[Asterisks (*) indicate some of my especial favorites. — Dr. Sineokov]
*.63. Whoever is a teacher through and through takes all things seriously only in relation to his students — even himself.
.64. “Knowledge for its own sake” — that is the last snare of morality: with that one becomes completely entangled in it once more.
***.65. The attraction of knowledge would be small if one did not have to overcome so much shame on the way.
***.66. The inclination to depreciate himself, to let himself be robbed, lied to, and taken advantage of, could be the modesty [Scham: usually translated as “shame”] of a god among men.
*.68. “I have done that,” says my memory. “I cannot have done that,” says my pride, and remains inexorable. Eventually — memory yields.
.69. One has watched life badly if one has not also seen the hand that considerately — kills.
*.70. If one has character one also has one’s typical experience, which recurs repeatedly.
*.71. The sage as astronomer. — As long as you still experience the stars as something “above you” you lack the eye of knowledge.
.72. Not the intensity but the duration of high feelings makes high men.
*.73. Whoever reaches his ideal transcends it eo ipso.
*.73a. Many a peacock hides his peacock tail from all eyes — and calls that his pride.
***.75. The degree and kind of a man’s sexuality reach up into the ultimate pinnacle of his spirit.
**.76. Under peaceful conditions a warlike man sets upon himself.

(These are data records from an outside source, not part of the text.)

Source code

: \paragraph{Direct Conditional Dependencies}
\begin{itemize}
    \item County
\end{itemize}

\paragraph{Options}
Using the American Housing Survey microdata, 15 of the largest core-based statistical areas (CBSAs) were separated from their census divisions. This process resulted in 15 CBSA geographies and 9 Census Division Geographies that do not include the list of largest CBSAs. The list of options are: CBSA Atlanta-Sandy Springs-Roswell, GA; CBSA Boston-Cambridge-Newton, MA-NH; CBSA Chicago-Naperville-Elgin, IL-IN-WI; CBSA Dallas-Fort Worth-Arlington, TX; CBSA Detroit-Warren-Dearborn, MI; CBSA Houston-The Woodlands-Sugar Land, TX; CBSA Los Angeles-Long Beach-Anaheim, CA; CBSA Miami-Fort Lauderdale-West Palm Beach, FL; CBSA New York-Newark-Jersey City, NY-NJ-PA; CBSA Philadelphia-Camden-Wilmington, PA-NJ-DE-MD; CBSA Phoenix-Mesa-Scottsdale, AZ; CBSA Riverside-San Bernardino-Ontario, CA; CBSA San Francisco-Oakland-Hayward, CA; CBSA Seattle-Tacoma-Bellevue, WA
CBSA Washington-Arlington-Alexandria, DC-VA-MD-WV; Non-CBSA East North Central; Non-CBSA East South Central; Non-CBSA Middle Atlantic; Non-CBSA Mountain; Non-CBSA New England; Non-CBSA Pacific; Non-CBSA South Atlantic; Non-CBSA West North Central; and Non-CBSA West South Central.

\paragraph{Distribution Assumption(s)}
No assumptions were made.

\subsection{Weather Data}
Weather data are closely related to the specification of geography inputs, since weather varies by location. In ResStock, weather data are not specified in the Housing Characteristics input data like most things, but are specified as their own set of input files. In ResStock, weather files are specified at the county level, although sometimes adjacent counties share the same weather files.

**.77. With one’s principles one wants to bully one’s habits, or justify, honor, scold, or conceal them: two men with the same principles probably aim with them at something basically different.
***.78. Whoever despises himself still respects himself as one who despises.

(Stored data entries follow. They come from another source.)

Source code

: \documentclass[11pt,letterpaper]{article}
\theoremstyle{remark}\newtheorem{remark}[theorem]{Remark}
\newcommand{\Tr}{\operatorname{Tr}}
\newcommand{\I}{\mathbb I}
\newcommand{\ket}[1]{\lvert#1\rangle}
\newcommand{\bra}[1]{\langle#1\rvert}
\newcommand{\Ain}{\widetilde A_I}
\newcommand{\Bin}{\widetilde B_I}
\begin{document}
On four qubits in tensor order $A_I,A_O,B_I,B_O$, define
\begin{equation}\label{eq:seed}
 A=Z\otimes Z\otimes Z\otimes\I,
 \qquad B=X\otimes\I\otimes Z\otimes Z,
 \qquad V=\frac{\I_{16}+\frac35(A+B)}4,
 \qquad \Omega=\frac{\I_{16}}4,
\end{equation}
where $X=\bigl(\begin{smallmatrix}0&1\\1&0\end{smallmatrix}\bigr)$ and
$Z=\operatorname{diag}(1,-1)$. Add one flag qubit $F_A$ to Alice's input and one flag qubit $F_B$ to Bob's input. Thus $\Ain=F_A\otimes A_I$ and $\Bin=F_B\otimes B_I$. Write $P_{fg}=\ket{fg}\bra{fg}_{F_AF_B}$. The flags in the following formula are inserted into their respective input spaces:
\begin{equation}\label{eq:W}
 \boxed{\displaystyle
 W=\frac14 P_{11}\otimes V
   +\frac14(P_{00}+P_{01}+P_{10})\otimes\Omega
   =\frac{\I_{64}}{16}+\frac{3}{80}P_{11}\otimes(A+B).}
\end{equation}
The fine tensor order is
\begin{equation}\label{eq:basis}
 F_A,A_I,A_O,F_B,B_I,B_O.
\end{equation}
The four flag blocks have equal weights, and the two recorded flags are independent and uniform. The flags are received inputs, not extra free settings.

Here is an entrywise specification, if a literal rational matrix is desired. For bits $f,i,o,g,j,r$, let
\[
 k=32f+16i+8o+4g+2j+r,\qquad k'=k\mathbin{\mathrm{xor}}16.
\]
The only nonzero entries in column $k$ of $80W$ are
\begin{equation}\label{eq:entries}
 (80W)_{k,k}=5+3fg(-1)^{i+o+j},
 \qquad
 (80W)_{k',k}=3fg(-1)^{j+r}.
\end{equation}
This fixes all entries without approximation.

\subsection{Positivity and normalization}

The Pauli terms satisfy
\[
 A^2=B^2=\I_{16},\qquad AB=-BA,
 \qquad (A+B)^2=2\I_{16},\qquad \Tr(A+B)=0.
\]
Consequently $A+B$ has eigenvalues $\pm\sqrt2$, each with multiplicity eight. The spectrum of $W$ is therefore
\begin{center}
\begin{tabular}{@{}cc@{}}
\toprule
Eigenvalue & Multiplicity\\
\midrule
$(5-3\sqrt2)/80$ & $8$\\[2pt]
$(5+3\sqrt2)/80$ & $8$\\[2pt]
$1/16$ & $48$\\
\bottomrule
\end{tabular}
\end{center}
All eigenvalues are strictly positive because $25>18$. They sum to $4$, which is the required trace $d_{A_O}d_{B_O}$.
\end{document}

*.79. A soul that knows it is loved but does not itself love betrays its sediment: what is at the bottom comes up.
.80. A matter that becomes clear ceases to concern us. — What was on the mind of that god who counseled: “Know thyself!” Did he mean: “Cease to concern yourself! Become objective!” — And Socrates? — And “scientific men”? —
*.81. It is terrible to die of thirst in the ocean. Do you have to salt your truth so heavily that it does not even — quench thirst any more?
***.83. Instinct. — When the house burns one forgets even lunch. — Yes, but one eats it later in the ashes.
.84. Woman learns to hate to the extent to which her charms — decrease.
*.85. The same affects in man and woman are yet different in tempo: therefore man and woman do not cease to misunderstand each other.
86. Women themselves always still have in the background of all personal vanity an impersonal contempt — for “woman.” —
****.87. Tethered heart, free spirit. — If one tethers one’s heart severely and imprisons it, one can give one’s spirit many liberties: I have said that once before. But one does not believe me, unless one already knows it —
**.88. One begins to mistrust very clever people when they become embarrassed.
.89. Terrible experiences pose the riddle whether the person who has them is not terrible.
*.90. Heavy, heavy-spirited people become lighter precisely through what makes others heavier, through hatred and love, and for a time they surface.
****.91. So cold, so icy that one burns one’s fingers on him! Every hand is startled when touching him. — And for that very reason some think he glows.
.92. Who has not, for the sake of his good reputation — sacrificed himself once? —
.93. Affability contains no hatred of men, but for that very reason too much contempt for men.
****.94. A man’s maturity — consists in having found again the seriousness one had as a child, at play.
**.95. To be ashamed of one’s immorality — that is a step on the staircase at whose end one is also ashamed of one’s morality.
**.96. One should part from life as Odysseus parted from Nausicaa — blessing it rather than in love with it.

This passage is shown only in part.